Anyone ask you how much a bj cost yet? That shirt is so whorish
I woke up on the steps beside a plate of spaghetti and a toilet paper roll ripped in half. And i actually think this day is gonna get better.
It was worse than when we pepper-sprayed my dick. I feel mislead.
A kid in my class brought a George Foreman and cooked food mid lecture. When the prof found out, all the kid did was ask if he wanted some.
You remember the guy that busted in waving a tazer at everyone yelling "get the fuck outta my crib"?
yeah you don't forget that shit easily
We ended up crawling out from our hiding spot and playing pool with him once he calmed down. His name is Marcus. I got his email.
Pretty sure I just heard the turkey yell "don't put me in there" as it was going in the oven. way too high for this holiday.
I look like slutty woodland creatures dress me in the morning.
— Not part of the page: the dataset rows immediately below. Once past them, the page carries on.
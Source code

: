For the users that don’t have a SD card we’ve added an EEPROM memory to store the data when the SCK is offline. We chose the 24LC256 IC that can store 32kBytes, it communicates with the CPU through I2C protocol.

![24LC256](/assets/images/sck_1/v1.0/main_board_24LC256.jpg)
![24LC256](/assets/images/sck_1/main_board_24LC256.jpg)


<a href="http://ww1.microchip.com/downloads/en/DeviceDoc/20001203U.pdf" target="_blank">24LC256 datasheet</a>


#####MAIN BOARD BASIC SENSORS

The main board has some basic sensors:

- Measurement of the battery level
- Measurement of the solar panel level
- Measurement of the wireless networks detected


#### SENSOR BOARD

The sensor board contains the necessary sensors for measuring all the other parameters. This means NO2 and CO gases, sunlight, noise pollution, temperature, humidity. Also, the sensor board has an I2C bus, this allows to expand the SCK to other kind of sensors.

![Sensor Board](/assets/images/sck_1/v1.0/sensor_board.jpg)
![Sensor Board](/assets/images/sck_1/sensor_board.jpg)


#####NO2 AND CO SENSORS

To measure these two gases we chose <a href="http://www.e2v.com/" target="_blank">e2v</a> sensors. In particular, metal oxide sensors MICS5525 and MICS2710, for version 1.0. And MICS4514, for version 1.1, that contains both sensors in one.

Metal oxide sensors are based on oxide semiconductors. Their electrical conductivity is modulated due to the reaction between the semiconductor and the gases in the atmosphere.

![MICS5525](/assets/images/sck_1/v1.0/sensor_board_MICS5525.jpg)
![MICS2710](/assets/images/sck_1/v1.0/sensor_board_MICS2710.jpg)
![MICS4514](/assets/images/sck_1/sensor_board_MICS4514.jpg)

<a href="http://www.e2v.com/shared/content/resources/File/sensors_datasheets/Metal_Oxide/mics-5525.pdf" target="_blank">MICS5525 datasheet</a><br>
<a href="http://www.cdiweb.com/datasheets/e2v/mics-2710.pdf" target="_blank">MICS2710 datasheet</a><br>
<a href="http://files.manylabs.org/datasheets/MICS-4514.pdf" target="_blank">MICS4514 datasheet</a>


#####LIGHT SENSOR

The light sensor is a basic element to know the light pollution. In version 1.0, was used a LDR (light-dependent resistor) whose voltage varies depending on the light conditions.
Everybody's got problems.
I only got lap dances from the ugliest strippers, i couldnt stop myself from laughing the entire time.
I would like to request a high five for getting laid while wearing crocs and a crab hat.
In my next life I better get to be a bird. Fuck flying. I'm gonna shit on your car. Every. Day.
I woke up without my clothes on covered up with a towel on the floor because for some reason I took a bath in my clothes at 2am.
Going overboard is basically 75% of my personality
I'm a gorgeous hot mess
Apparently I have a "problem" because I enjoy doing bong rips in the shower
i think i just naturally attract stoners
He’s disease free and drives a Porsche. What else does a girl need?